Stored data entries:
^^^^^^^^^^^^^^^^

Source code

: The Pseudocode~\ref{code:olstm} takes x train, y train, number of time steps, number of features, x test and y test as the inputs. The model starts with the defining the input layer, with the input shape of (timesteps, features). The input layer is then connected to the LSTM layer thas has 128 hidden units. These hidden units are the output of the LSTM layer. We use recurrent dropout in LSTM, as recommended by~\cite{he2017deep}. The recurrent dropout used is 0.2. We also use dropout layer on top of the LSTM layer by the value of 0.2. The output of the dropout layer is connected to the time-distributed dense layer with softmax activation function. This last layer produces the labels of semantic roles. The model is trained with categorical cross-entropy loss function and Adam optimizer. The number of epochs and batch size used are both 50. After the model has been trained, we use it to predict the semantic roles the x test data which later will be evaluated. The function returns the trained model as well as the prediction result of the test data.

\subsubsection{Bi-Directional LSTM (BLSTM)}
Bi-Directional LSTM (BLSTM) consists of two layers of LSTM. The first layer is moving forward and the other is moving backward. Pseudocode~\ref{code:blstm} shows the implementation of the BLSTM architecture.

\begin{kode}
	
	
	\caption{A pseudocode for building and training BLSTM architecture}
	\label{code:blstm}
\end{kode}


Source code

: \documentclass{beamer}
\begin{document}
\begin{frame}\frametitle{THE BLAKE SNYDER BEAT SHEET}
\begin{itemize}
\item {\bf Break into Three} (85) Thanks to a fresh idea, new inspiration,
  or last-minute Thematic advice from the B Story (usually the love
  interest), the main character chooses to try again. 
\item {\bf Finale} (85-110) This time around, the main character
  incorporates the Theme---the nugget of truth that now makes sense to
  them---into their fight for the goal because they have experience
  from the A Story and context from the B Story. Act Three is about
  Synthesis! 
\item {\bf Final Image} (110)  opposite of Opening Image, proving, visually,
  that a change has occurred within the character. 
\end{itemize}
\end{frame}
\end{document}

^^^^^^^^^^^^^^^^

Please report how many lines in the records above contain the word "from", and give nothing but the number.

2